Abdülvehhâb-ı Şa’rânî “rahmetullahi aleyh”, (Tezkire-i Kurtubî) muhtasarında diyor ki: İbni
Mâcenin bildirdiği hadîs-i şerîfde, (Bir zemân gelecek. Elbisenin rengi, zîneti solduğu gibi, yer
yüzünde islâmiyyet de solup kalkacak. Öyle olacak ki, nemâz, oruc, hac, sadaka
unutulacak. Kur’ân-ı kerîmden yer yüzünde bir âyet kalmıyacak) buyuruldu. İmâm-ı Kurtubî buyuruyor ki, (İslâmın
unutulması, Îsâ “aleyhisselâm” gökden inip, öldükden sonra olacakdır. Dahâ
önce, müslimânlar garîb olacak. Kur’ân-ı kerîme uyulmıyacak ise de, büsbütün
unutulmıyacakdır). (Ma’rifetnâme)de
diyor ki, (Kıyâmet alâmetleri çokdur. Câmiler çok, cemâ’at az olacak. Binâlar
yüksek, elbiseler ince, kadınlar emîr olacak. Erkekler kadınlaşacak)].

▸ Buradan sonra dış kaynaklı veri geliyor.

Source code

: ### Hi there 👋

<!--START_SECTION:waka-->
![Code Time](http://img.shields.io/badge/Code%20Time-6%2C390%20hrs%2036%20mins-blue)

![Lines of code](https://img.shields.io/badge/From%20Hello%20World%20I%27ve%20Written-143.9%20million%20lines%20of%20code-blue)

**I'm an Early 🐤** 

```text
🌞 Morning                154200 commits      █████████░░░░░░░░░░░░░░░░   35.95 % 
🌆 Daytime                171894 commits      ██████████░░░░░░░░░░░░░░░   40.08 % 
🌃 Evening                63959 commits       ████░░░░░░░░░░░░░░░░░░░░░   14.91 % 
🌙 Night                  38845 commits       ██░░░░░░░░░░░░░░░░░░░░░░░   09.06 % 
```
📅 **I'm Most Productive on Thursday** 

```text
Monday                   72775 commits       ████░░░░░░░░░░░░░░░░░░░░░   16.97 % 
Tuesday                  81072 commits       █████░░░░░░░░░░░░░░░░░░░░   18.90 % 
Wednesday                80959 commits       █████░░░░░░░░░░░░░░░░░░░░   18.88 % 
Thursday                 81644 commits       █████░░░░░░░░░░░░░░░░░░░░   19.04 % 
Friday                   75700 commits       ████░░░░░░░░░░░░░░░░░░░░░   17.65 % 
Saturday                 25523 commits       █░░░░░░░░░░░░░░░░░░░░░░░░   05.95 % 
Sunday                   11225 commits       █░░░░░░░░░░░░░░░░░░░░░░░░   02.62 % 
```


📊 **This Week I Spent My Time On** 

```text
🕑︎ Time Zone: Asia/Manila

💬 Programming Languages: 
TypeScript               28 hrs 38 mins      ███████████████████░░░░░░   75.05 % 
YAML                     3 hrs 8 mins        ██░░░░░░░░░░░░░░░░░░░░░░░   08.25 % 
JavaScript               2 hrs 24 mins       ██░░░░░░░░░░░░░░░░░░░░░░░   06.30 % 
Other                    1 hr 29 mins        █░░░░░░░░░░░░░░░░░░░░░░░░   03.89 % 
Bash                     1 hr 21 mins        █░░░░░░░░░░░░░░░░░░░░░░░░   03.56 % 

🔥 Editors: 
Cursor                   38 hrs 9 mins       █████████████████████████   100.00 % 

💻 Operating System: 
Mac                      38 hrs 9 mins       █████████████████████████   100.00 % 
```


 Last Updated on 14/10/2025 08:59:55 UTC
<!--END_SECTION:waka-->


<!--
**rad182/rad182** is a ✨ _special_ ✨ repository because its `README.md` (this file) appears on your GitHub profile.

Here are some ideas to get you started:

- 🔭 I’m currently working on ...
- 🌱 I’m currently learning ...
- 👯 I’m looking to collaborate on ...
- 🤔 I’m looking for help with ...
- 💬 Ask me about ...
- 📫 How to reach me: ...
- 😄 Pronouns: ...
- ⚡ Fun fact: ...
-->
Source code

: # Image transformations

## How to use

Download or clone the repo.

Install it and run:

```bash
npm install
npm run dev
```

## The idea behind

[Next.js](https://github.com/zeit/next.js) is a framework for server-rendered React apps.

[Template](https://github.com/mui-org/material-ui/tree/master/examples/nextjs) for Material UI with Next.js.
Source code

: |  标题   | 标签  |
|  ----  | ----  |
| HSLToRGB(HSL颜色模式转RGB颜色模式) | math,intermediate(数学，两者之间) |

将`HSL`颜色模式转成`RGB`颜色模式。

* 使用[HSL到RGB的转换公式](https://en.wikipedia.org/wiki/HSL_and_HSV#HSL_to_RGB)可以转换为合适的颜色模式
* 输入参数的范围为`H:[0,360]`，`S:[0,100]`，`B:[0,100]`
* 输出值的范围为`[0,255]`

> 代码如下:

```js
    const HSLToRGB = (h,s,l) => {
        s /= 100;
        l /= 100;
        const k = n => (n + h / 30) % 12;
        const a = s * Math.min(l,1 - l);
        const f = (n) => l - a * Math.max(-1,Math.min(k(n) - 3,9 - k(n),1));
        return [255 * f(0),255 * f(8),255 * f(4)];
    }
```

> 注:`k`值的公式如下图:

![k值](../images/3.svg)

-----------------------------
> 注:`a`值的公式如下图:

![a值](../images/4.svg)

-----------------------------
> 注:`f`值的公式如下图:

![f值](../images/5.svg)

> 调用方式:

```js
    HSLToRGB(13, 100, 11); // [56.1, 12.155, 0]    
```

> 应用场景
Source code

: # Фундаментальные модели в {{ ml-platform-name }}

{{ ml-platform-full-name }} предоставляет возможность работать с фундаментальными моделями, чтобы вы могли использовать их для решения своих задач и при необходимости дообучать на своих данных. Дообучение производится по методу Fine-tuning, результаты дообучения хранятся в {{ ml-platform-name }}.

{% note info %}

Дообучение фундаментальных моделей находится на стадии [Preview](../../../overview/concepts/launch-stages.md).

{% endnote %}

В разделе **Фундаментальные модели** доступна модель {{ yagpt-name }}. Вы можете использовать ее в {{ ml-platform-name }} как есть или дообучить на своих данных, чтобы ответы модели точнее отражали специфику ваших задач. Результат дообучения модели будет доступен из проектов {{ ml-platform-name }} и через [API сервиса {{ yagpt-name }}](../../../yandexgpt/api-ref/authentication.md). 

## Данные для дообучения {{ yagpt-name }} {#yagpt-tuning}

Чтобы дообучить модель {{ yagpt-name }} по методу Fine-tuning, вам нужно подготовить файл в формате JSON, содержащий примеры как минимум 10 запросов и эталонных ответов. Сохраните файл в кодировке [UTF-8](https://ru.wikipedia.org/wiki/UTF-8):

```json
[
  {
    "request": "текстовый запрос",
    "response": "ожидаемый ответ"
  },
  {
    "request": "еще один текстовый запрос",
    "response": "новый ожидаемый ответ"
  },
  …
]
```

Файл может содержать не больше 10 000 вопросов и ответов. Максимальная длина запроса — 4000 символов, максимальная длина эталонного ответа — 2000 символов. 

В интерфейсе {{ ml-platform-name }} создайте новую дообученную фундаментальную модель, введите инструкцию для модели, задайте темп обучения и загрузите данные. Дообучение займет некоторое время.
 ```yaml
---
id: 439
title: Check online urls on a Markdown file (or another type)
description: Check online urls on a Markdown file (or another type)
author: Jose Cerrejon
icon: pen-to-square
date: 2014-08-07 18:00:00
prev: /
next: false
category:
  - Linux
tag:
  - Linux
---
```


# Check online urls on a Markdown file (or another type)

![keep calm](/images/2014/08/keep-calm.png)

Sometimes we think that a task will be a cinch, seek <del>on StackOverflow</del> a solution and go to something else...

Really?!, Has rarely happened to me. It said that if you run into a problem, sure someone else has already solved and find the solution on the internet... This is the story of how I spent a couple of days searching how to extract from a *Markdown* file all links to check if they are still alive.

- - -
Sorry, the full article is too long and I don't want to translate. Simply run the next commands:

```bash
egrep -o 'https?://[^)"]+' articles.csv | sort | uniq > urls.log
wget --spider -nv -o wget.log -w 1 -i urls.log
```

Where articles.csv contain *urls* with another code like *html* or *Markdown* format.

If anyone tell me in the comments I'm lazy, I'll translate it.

En mes’ûd, en kazanclı kimse, dinsizliğin çoğaldığı bir
zemânda, unutulmuş sünnetlerden birini meydâna çıkarandır ve yayılmış
bid’atlerden birini yok eden kimsedir. Şimdi öyle bir zemândayız ki, insanların
en iyisinden “aleyhi ve alâ âlihissalâtü vesselâm” bin sene geçmiş bulunuyor.
Peygamberimizin “sallallahü aleyhi ve sellem” zemân-ı se’âdetinden
uzaklaşdıkca, sünnetler örtülmekde, yalanlar çoğaldığı için, bid’at
yayılmakdadır. Bir kahramân lâzımdır ki, sünnete
yardım
edip, bid’ati durdursun, kaçırsın. Bid’ati yaymak, dîn-i islâmı yıkmakdır.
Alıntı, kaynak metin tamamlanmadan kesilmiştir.